Sehr geehrter Herr Junge,

vielen Dank für Ihre Anfrage. Ich kann gut verstehen, dass Sie diese Nachricht beschäftigt. Die Erhöhung von Abgeordnetendiäten sorgt insgesamt für Diskussionen, daher ist es wichtig, dass wir Abgeordnete uns dieser Debatte stellen. Insbesondere bei diesem Thema ist es von Bedeutung, dass Sie über das Vorhaben und die Einzelheiten informiert werden, denn es gibt gute Gründe, die in der Öffentlichkeit oft nicht eindeutig dargestellt werden.

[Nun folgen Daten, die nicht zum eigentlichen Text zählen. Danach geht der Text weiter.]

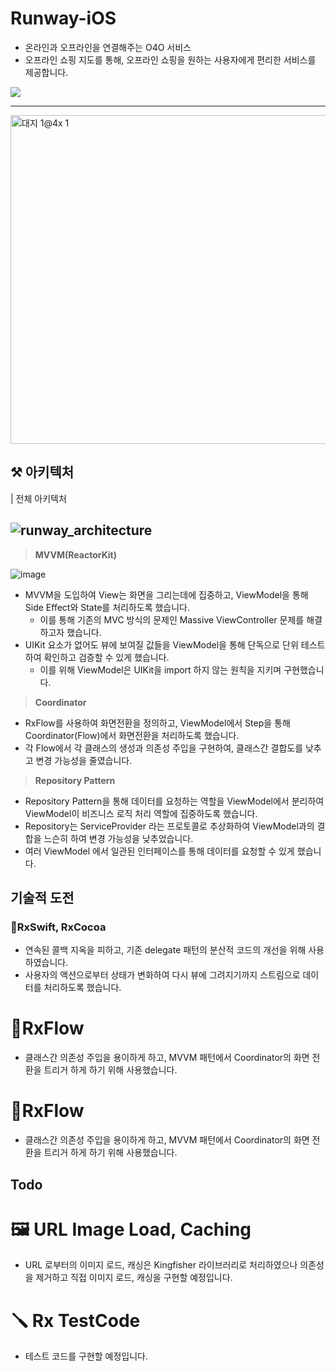 # Runway-iOS
- 온라인과 오프라인을 연결해주는 O4O 서비스
- 오프라인 쇼핑 지도를 통해, 오프라인 쇼핑을 원하는 사용자에게 편리한 서비스를 제공합니다.

<a href="https://apps.apple.com/us/app/%EB%9F%B0%EC%9B%A8%EC%9D%B4-runway-%EB%82%B4-%EC%86%90-%EC%95%88%EC%9D%98-%EA%B0%84%ED%8E%B8%ED%95%9C-%ED%8C%A8%EC%85%98-%EC%87%BC%ED%95%91-%EC%A7%80%EB%8F%84/id1671808515">
 <img src = "https://user-images.githubusercontent.com/69136340/165884844-de14d6f9-5e3a-4796-b880-f79d88186b27.png">
</a>

---
<img width="526" alt="대지 1@4x 1" src="https://user-images.githubusercontent.com/46420281/227476808-80d481f2-a55f-4522-ba0e-efc7b8b7d8b4.png">

## ⚒ 아키텍처

| 전체 아키텍처

![runway_architecture](https://user-images.githubusercontent.com/46420281/228124620-0e3f8f20-13f2-47b8-88f5-09b435e9dbfc.png)
---
> **MVVM(ReactorKit)**

 ![image](https://user-images.githubusercontent.com/46420281/227477622-78ab297d-f315-4048-ae9b-e40e7d925272.png)
 - MVVM을 도입하여 View는 화면을 그리는데에 집중하고, ViewModel을 통해 Side Effect와 State를 처리하도록 했습니다.
   - 이를 통해 기존의 MVC 방식의 문제인 Massive ViewController 문제를 해결하고자 했습니다.
 - UIKit 요소가 없어도 뷰에 보여질 값들을 ViewModel을 통해 단독으로 단위 테스트하여 확인하고 검증할 수 있게 했습니다.
   - 이를 위해 ViewModel은 UIKit을 import 하지 않는 원칙을 지키며 구현했습니다.
 
> **Coordinator**
 - RxFlow를 사용하여 화면전환을 정의하고, ViewModel에서 Step을 통해 Coordinator(Flow)에서 화면전환을 처리하도록 했습니다. 
 - 각 Flow에서 각 클래스의 생성과 의존성 주입을 구현하여, 클래스간 결합도를 낮추고 변경 가능성을 줄였습니다.
 
> **Repository Pattern**
- Repository Pattern을 통해 데이터를 요청하는 역할을 ViewModel에서 분리하여 ViewModel이 비즈니스 로직 처리 역할에 집중하도록 했습니다.
- Repository는 ServiceProvider 라는 프로토콜로 추상화하여 ViewModel과의 결합을 느슨히 하여 변경 가능성을 낮추었습니다.
- 여러 ViewModel 에서 일관된 인터페이스를 통해 데이터를 요청할 수 있게 했습니다.

## 기술적 도전
### 🔬RxSwift, RxCocoa
- 연속된 콜백 지옥을 피하고, 기존 delegate 패턴의 분산적 코드의 개선을 위해 사용하였습니다.
- 사용자의 액션으로부터 상태가 변화하여 다시 뷰에 그려지기까지 스트림으로 데이터를 처리하도록 했습니다.

# 🔬RxFlow
- 클래스간 의존성 주입을 용이하게 하고, MVVM 패턴에서 Coordinator의 화면 전환을 트리거 하게 하기 위해 사용했습니다.

# 🔬RxFlow
- 클래스간 의존성 주입을 용이하게 하고, MVVM 패턴에서 Coordinator의 화면 전환을 트리거 하게 하기 위해 사용했습니다.

## Todo
# 🖼️ URL Image Load, Caching
- URL 로부터의 이미지 로드, 캐싱은 Kingfisher 라이브러리로 처리하였으나 의존성을 제거하고 직접 이미지 로드, 캐싱을 구현할 예정입니다.

# 🪛 Rx TestCode
- 테스트 코드를 구현할 예정입니다.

Grundsätzlich geht es meiner Meinung nach bei dieser Diskussion darum, ob Abgeordnete auch die Leistung erbringen, die eine Erhöhung rechtfertigen würde. Anders könnte man auch fragen: Was sind uns unsere Volksvertreter und die Demokratie eigentlich wert? Betrachtet man die Meinungsumfragen zu diesem Thema ist deutlich zu erkennen, dass die Mehrheit der Bürgerinnen und Bürger Abgeordnete für überbezahlt halten. Im Vergleich zu anderen Arbeitnehmern ist die Abgeordnetenentschädigung in der Tat hoch, im Vergleich zu ähnlichen Entscheidungsträgern mit vergleichbarer Verantwortung jedoch nicht.

Um Transparenz und Objektivität zu schaffen, wurde zuvor eine unabhängige Expertenkommission mit diesem Thema beauftragt. Diese unabhängige Kommission hat erstmalig 1995 und jetzt wieder die Empfehlung ausgesprochen, die Höhe der Abgeordnetenentschädigung an der Besoldung von Richtern an obersten Bundesgerichten zu orientieren, da diese Funktion mit der Tätigkeit eines Abgeordneten im Bundestag vergleichbar sei. Die Vergütung von Richtern an obersten Bundesgerichten entspricht in etwa der Vergütung von Landräten und Bürgermeistern mittelgroßer Städte (ca. 250 000 Einwohner).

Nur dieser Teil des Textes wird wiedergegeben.